Nothing in the data may be changed; retype all of it.
+++
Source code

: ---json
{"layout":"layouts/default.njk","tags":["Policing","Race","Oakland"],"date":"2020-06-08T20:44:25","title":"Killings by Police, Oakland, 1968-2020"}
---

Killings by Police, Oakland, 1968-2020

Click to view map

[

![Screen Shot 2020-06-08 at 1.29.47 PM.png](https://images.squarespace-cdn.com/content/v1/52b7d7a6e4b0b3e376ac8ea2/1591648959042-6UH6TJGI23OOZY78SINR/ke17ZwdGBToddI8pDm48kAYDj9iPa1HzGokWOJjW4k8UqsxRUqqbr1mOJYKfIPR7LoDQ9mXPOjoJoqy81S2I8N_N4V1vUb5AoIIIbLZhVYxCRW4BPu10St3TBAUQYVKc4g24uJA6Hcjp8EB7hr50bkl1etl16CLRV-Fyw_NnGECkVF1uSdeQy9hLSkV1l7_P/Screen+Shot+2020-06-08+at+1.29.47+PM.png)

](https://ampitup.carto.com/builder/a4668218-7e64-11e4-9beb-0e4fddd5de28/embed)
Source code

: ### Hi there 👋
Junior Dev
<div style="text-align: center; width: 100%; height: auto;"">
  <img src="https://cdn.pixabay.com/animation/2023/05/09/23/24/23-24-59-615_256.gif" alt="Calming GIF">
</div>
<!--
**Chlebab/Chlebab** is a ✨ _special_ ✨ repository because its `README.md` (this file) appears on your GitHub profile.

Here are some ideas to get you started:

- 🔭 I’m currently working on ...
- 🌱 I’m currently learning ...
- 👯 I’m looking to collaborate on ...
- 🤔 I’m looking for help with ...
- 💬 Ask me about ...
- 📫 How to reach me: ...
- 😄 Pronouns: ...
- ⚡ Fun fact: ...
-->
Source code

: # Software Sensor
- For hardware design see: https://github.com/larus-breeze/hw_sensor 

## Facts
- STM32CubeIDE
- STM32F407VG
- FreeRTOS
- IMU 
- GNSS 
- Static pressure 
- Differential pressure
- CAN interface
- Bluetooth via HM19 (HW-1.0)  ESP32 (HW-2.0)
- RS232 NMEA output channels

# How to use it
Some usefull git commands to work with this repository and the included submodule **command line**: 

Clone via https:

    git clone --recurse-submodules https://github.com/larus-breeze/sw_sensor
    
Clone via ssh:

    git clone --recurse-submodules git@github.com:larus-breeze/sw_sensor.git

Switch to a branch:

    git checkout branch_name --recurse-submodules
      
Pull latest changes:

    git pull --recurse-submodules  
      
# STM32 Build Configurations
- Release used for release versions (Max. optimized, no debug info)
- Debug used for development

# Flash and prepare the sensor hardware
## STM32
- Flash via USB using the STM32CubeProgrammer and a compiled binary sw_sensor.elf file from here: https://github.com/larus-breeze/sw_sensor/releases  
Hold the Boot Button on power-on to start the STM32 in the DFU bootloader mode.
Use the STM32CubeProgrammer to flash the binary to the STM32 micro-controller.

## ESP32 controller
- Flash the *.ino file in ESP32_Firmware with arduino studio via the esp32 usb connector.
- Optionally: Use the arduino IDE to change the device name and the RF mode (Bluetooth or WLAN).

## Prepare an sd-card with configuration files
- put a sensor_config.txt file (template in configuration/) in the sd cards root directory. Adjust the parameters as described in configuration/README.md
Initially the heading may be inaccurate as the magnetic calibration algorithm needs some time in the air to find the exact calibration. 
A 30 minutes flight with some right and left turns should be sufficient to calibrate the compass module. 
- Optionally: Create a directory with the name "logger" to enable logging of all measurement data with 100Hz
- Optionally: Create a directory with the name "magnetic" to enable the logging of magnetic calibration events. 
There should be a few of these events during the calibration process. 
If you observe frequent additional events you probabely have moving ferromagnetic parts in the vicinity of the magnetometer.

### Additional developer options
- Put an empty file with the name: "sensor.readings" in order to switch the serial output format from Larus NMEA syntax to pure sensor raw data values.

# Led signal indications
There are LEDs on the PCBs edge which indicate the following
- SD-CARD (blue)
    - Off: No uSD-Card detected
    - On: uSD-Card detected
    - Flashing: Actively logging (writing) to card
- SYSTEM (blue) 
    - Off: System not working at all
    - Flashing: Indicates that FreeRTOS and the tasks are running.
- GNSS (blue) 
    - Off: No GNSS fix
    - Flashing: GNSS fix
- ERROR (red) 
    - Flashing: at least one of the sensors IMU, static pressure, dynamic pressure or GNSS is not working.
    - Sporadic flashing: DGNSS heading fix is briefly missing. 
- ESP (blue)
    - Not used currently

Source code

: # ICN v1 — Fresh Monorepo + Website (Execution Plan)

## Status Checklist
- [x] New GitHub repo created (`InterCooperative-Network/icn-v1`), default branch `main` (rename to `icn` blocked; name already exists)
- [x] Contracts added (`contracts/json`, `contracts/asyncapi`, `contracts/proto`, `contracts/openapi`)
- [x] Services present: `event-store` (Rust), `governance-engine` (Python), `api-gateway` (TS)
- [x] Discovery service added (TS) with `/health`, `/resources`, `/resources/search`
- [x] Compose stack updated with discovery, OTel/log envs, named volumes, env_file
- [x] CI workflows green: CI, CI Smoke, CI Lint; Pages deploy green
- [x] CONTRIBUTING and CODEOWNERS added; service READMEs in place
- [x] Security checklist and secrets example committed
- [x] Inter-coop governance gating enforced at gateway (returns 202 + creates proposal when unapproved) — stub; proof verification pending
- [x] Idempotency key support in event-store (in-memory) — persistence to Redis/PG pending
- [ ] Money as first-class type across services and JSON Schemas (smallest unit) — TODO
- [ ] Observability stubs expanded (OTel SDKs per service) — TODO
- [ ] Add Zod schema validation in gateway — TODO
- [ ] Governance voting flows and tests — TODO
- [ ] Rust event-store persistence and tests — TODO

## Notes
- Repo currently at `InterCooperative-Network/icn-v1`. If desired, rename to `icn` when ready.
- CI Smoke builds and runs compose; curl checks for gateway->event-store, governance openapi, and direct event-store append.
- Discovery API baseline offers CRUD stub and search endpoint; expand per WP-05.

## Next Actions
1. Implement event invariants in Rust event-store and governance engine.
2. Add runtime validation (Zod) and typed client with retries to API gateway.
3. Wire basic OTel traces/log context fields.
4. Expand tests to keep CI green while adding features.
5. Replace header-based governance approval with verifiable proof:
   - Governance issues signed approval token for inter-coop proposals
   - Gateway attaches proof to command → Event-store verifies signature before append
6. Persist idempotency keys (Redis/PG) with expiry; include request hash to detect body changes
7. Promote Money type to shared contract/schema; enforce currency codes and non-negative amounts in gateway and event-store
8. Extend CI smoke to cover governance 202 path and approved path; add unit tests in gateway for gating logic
+++
RESPONSE FOR THIS EXERCISE:
Source code

: ---json
{"layout":"layouts/default.njk","tags":["Policing","Race","Oakland"],"date":"2020-06-08T20:44:25","title":"Killings by Police, Oakland, 1968-2020"}
---

Killings by Police, Oakland, 1968-2020

Click to view map

[

![Screen Shot 2020-06-08 at 1.29.47 PM.png](https://images.squarespace-cdn.com/content/v1/52b7d7a6e4b0b3e376ac8ea2/1591648959042-6UH6TJGI23OOZY78SINR/ke17ZwdGBToddI8pDm48kAYDj9iPa1HzGokWOJjW4k8UqsxRUqqbr1mOJYKfIPR7LoDQ9mXPOjoJoqy81S2I8N_N4V1vUb5AoIIIbLZhVYxCRW4BPu10St3TBAUQYVKc4g24uJA6Hcjp8EB7hr50bkl1etl16CLRV-Fyw_NnGECkVF1uSdeQy9hLSkV1l7_P/Screen+Shot+2020-06-08+at+1.29.47+PM.png)

](https://ampitup.carto.com/builder/a4668218-7e64-11e4-9beb-0e4fddd5de28/embed)
Source code

: ### Hi there 👋
Junior Dev
<div style="text-align: center; width: 100%; height: auto;"">
  <img src="https://cdn.pixabay.com/animation/2023/05/09/23/24/23-24-59-615_256.gif" alt="Calming GIF">
</div>
<!--
**Chlebab/Chlebab** is a ✨ _special_ ✨ repository because its `README.md` (this file) appears on your GitHub profile.

Here are some ideas to get you started:

- 🔭 I’m currently working on ...
- 🌱 I’m currently learning ...
- 👯 I’m looking to collaborate on ...
- 🤔 I’m looking for help with ...
- 💬 Ask me about ...
- 📫 How to reach me: ...
- 😄 Pronouns: ...
- ⚡ Fun fact: ...
-->
Source code

: # Software Sensor
- For hardware design see: https://github.com/larus-breeze/hw_sensor 

## Facts
- STM32CubeIDE
- STM32F407VG
- FreeRTOS
- IMU 
- GNSS 
- Static pressure 
- Differential pressure
- CAN interface
- Bluetooth via HM19 (HW-1.0)  ESP32 (HW-2.0)
- RS232 NMEA output channels

# How to use it
Some usefull git commands to work with this repository and the included submodule **command line**: 

Clone via https:

    git clone --recurse-submodules https://github.com/larus-breeze/sw_sensor
    
Clone via ssh:

    git clone --recurse-submodules git@github.com:larus-breeze/sw_sensor.git

Switch to a branch:

    git checkout branch_name --recurse-submodules
      
Pull latest changes:

    git pull --recurse-submodules  
      
# STM32 Build Configurations
- Release used for release versions (Max. optimized, no debug info)
- Debug used for development

# Flash and prepare the sensor hardware
## STM32
- Flash via USB using the STM32CubeProgrammer and a compiled binary sw_sensor.elf file from here: https://github.com/larus-breeze/sw_sensor/releases  
Hold the Boot Button on power-on to start the STM32 in the DFU bootloader mode.
Use the STM32CubeProgrammer to flash the binary to the STM32 micro-controller.

## ESP32 controller
- Flash the *.ino file in ESP32_Firmware with arduino studio via the esp32 usb connector.
- Optionally: Use the arduino IDE to change the device name and the RF mode (Bluetooth or WLAN).

## Prepare an sd-card with configuration files
- put a sensor_config.txt file (template in configuration/) in the sd cards root directory. Adjust the parameters as described in configuration/README.md
Initially the heading may be inaccurate as the magnetic calibration algorithm needs some time in the air to find the exact calibration. 
A 30 minutes flight with some right and left turns should be sufficient to calibrate the compass module. 
- Optionally: Create a directory with the name "logger" to enable logging of all measurement data with 100Hz
- Optionally: Create a directory with the name "magnetic" to enable the logging of magnetic calibration events. 
There should be a few of these events during the calibration process. 
If you observe frequent additional events you probabely have moving ferromagnetic parts in the vicinity of the magnetometer.

### Additional developer options
- Put an empty file with the name: "sensor.readings" in order to switch the serial output format from Larus NMEA syntax to pure sensor raw data values.

# Led signal indications
There are LEDs on the PCBs edge which indicate the following
- SD-CARD (blue)
    - Off: No uSD-Card detected
    - On: uSD-Card detected
    - Flashing: Actively logging (writing) to card
- SYSTEM (blue) 
    - Off: System not working at all
    - Flashing: Indicates that FreeRTOS and the tasks are running.
- GNSS (blue) 
    - Off: No GNSS fix
    - Flashing: GNSS fix
- ERROR (red) 
    - Flashing: at least one of the sensors IMU, static pressure, dynamic pressure or GNSS is not working.
    - Sporadic flashing: DGNSS heading fix is briefly missing. 
- ESP (blue)
    - Not used currently

Source code

: # ICN v1 — Fresh Monorepo + Website (Execution Plan)

## Status Checklist
- [x] New GitHub repo created (`InterCooperative-Network/icn-v1`), default branch `main` (rename to `icn` blocked; name already exists)
- [x] Contracts added (`contracts/json`, `contracts/asyncapi`, `contracts/proto`, `contracts/openapi`)
- [x] Services present: `event-store` (Rust), `governance-engine` (Python), `api-gateway` (TS)
- [x] Discovery service added (TS) with `/health`, `/resources`, `/resources/search`
- [x] Compose stack updated with discovery, OTel/log envs, named volumes, env_file
- [x] CI workflows green: CI, CI Smoke, CI Lint; Pages deploy green
- [x] CONTRIBUTING and CODEOWNERS added; service READMEs in place
- [x] Security checklist and secrets example committed
- [x] Inter-coop governance gating enforced at gateway (returns 202 + creates proposal when unapproved) — stub; proof verification pending
- [x] Idempotency key support in event-store (in-memory) — persistence to Redis/PG pending
- [ ] Money as first-class type across services and JSON Schemas (smallest unit) — TODO
- [ ] Observability stubs expanded (OTel SDKs per service) — TODO
- [ ] Add Zod schema validation in gateway — TODO
- [ ] Governance voting flows and tests — TODO
- [ ] Rust event-store persistence and tests — TODO

## Notes
- Repo currently at `InterCooperative-Network/icn-v1`. If desired, rename to `icn` when ready.
- CI Smoke builds and runs compose; curl checks for gateway->event-store, governance openapi, and direct event-store append.
- Discovery API baseline offers CRUD stub and search endpoint; expand per WP-05.

## Next Actions
1. Implement event invariants in Rust event-store and governance engine.
2. Add runtime validation (Zod) and typed client with retries to API gateway.
3. Wire basic OTel traces/log context fields.
4. Expand tests to keep CI green while adding features.
5. Replace header-based governance approval with verifiable proof:
   - Governance issues signed approval token for inter-coop proposals
   - Gateway attaches proof to command → Event-store verifies signature before append
6. Persist idempotency keys (Redis/PG) with expiry; include request hash to detect body changes
7. Promote Money type to shared contract/schema; enforce currency codes and non-negative amounts in gateway and event-store
8. Extend CI smoke to cover governance 202 path and approved path; add unit tests in gateway for gating logic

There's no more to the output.